> **About this task**: Look through the entries below. Report each line that has the word "https" in it.

> **Data for analysis**:
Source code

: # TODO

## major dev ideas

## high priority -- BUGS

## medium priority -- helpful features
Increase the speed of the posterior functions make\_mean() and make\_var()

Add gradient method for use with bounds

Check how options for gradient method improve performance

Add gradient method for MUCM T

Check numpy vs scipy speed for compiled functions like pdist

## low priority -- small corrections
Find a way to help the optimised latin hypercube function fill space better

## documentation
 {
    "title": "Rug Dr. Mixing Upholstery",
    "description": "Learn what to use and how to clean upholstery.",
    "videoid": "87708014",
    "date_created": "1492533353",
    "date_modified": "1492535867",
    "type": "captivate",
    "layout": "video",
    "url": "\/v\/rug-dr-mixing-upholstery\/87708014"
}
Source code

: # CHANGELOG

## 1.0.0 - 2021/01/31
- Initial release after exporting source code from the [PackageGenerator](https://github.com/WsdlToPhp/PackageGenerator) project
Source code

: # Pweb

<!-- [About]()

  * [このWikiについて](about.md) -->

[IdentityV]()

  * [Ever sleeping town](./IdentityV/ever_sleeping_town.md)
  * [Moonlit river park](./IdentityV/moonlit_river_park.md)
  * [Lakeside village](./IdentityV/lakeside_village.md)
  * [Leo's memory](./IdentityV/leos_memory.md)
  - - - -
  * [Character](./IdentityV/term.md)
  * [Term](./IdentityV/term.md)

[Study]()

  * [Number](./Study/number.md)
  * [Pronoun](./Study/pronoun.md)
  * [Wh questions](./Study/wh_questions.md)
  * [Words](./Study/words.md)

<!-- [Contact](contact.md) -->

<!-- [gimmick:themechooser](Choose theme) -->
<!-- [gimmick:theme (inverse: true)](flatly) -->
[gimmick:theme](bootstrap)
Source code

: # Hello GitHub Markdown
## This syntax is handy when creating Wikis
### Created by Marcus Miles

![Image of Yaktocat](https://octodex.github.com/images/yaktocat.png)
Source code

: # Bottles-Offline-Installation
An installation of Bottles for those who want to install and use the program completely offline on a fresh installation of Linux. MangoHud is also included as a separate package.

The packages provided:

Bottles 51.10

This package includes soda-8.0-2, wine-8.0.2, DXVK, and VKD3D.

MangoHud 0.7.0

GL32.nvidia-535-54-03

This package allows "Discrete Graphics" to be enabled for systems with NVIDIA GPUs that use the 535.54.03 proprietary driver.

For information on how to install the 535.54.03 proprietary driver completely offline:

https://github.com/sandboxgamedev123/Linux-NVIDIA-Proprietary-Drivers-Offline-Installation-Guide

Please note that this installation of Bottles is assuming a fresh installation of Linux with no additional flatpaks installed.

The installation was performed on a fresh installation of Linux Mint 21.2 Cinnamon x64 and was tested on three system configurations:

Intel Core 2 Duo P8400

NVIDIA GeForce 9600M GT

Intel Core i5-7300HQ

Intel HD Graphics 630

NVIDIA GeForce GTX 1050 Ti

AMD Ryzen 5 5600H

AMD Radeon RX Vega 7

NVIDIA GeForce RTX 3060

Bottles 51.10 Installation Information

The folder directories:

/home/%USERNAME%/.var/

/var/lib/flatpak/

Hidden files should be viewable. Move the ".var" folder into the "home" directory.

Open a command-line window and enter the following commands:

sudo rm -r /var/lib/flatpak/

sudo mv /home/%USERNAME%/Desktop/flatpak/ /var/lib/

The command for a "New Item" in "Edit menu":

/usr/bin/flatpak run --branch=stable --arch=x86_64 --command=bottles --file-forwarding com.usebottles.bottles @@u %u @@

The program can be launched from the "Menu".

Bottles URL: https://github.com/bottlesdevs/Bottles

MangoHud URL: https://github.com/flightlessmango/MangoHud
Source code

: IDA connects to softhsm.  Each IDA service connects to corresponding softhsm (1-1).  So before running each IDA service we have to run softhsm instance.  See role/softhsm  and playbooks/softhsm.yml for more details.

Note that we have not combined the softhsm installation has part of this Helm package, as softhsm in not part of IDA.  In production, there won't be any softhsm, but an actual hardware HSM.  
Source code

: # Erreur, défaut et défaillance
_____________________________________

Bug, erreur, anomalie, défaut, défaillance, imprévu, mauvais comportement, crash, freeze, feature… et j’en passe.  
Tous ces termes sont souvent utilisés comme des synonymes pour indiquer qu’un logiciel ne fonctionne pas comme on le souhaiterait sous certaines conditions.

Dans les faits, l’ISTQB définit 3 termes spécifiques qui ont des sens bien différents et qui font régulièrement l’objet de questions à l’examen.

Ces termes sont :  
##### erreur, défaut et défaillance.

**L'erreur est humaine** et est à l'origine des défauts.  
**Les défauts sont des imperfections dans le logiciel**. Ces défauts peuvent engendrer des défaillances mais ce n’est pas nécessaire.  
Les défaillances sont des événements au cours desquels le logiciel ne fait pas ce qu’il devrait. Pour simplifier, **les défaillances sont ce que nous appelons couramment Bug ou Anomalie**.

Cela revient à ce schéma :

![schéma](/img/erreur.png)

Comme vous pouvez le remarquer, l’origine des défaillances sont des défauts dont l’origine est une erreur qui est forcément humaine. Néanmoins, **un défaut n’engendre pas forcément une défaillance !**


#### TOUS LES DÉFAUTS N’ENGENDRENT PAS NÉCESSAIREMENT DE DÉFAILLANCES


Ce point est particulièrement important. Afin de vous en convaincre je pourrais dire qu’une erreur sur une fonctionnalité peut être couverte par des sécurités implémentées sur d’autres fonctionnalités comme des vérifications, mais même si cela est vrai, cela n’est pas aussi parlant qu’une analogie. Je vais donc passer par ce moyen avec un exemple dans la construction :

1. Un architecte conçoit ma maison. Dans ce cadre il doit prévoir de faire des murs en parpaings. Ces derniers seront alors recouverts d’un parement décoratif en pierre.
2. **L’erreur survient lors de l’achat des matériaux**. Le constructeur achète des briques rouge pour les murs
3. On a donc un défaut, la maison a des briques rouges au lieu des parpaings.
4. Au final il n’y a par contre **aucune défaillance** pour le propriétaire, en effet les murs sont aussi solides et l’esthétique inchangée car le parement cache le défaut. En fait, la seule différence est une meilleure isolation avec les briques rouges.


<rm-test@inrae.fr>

> **Task solution**:
- Initial release after exporting source code from the [PackageGenerator](https://github.com/WsdlToPhp/PackageGenerator) project
![Image of Yaktocat](https://octodex.github.com/images/yaktocat.png)
https://github.com/sandboxgamedev123/Linux-NVIDIA-Proprietary-Drivers-Offline-Installation-Guide
Bottles URL: https://github.com/bottlesdevs/Bottles
MangoHud URL: https://github.com/flightlessmango/MangoHud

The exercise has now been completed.